The biographer described Prince Philip’s jokes as “extremely funny” and gave an example by revealing what he said to the Queen right after her coronation.
He allegedly said, “where did you get that hat?”
“The fact that he makes all these so-called gaffes, well I don’t think they are gaffes,” Wilson said.
“They are the kind of jokes a naval officer of a certain age might make. I think [they are] made rather wonderfully.”

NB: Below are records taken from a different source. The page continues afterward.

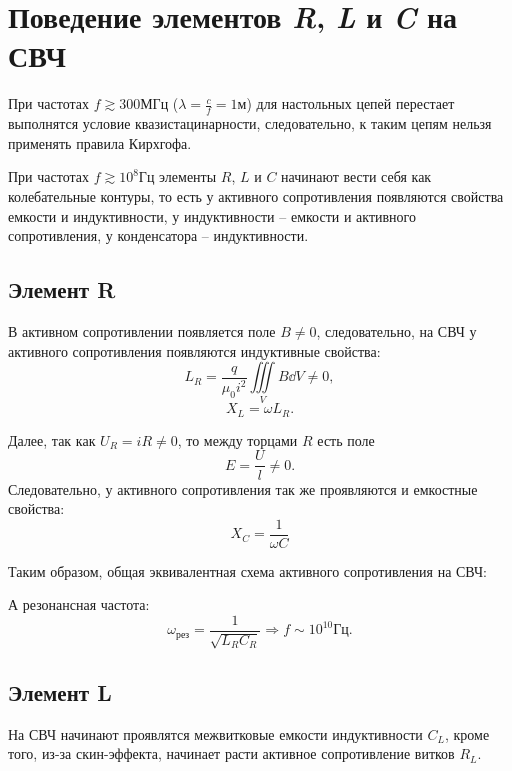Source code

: \section{Поведение элементов \textit{R}, \textit{L} и \textit{C} на СВЧ}

    При частотах \( f \gtrsim 300 \)МГц (\( \lambda = \frac{c}{f} = 1 \)м) для
    настольных цепей перестает выполнятся условие квазистацинарности,
    следовательно, к таким цепям нельзя применять правила Кирхгофа.
    
    При частотах \( f \gtrsim 10^8 \)Гц элементы \( R \), \( L \) и \( C \)
    начинают вести себя как колебательные контуры, то есть у активного
    сопротивления появляются свойства емкости и индуктивности, у индуктивности
    -- емкости и активного сопротивления, у конденсатора -- индуктивности.
    
    \subsection{Элемент R}
    
        В активном сопротивлении появляется поле \( B \ne 0 \), следовательно,
        на СВЧ у активного сопротивления появляются индуктивные свойства:
        \[
            L_R = \frac{q}{\mu_0 i^2}\iiint\limits_V B\dd V \ne 0,
        \]
        \[
            X_L = \omega L_R.
        \]
        
        Далее, так как \( U_R = iR \ne 0 \), то между торцами \( R \) есть поле
        \[
            E = \frac{U}{l} \ne 0.
        \]
        Следовательно, у активного сопротивления так же проявляются и емкостные
        свойства:
        \[
            X_C = \frac{1}{\omega C}
        \]
        
        Таким образом, общая эквивалентная схема активного сопротивления на СВЧ:
        
        А резонансная частота:
        \[
            \omega_{\textit{рез}} = \frac{1}{\sqrt{L_RC_R}} \Rightarrow 
            f \sim 10^{10} \text{Гц}.
        \]
    
    \subsection{Элемент L}
    
        На СВЧ начинают проявлятся межвитковые емкости индуктивности \( C_L \),
        кроме того, из-за скин-эффекта, начинает расти активное сопротивление
        витков \( R_L \).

Here are some classic lines that Prince Philip has uttered in the past:
In 1967 Prince Philip was asked if he’d like to visit the Soviet Union. He replied with, “I would like to go to Russia very much, although the bastards murdered half my family.”
In 1981 during the recession he said: “Everybody was saying we must have more leisure. Now they are complaining they are unemployed”.
In 1986 he told some British exchange students living in China: “If you stay here much longer you’ll all be slitty-eyed.”
In 1999 he told a group of kids from the British Deaf Association who were standing next to a Caribbean steel band: “If you’re near that music it’s no wonder you’re deaf”.
In 2009 he told a young male fashion designer: “You didn’t design your beard too well, did you? You really must try better with your beard.”